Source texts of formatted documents
····················
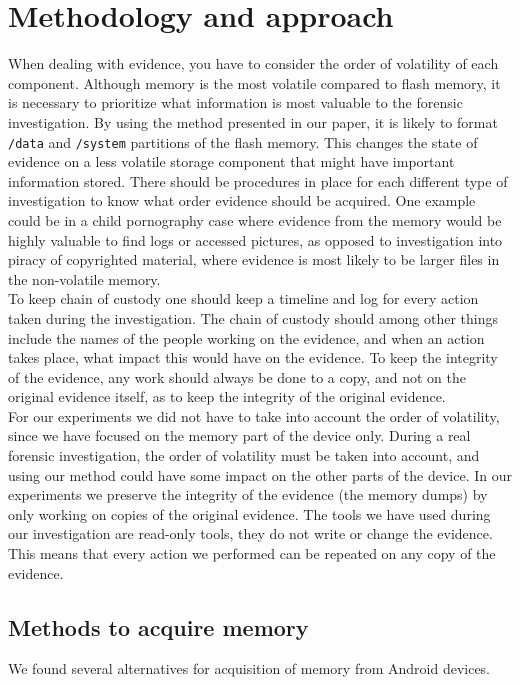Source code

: \section{Methodology and approach}
When dealing with evidence, you have to consider the order of volatility of
each component. Although memory is the most volatile compared to flash memory,
it is necessary to prioritize what information is most valuable to the forensic
investigation. By using the method presented in our paper, it is likely to
format \texttt{/data} and \texttt{/system} partitions of the flash memory. This changes the state
of evidence on a less volatile storage component that might have important
information stored. There should be procedures in place for each different type
of investigation to know what order evidence should be acquired. One example
could be in a child pornography case where evidence from the memory would be
highly valuable to find logs or accessed pictures, as opposed to investigation
into piracy of copyrighted material, where evidence is most likely to be larger
files in the non-volatile memory.\\

To keep chain of custody one should keep a timeline and log for every action
taken during the investigation. The chain of custody should among other things
include the names of the people working on the evidence, and  when an action
takes place, what impact this would have on the evidence. To keep the integrity
of the evidence, any work should always be done to a copy, and not on the
original evidence itself, as to keep the integrity of the original evidence.\\

For our experiments we did not have to take into account the order of
volatility, since we have focused on the memory part of the device only. During
a real forensic investigation, the order of volatility must be taken into
account, and using our method could have some impact on the other parts of the
device. In our experiments we preserve the integrity of the evidence (the
memory dumps) by only working on copies of the original evidence. The tools we
have used during our investigation are read-only tools, they do not write or
change the evidence. This means that every action we performed can be repeated
on any copy of the evidence.

\subsection{Methods to acquire memory}
We found several alternatives for acquisition of memory from Android devices.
····················
Could you reproduce, exactly, every line above from the line with "volatility, since we" to the line with "account, and using", and no other line? Both ends count.

volatility, since we have focused on the memory part of the device only. During
a real forensic investigation, the order of volatility must be taken into
account, and using our method could have some impact on the other parts of the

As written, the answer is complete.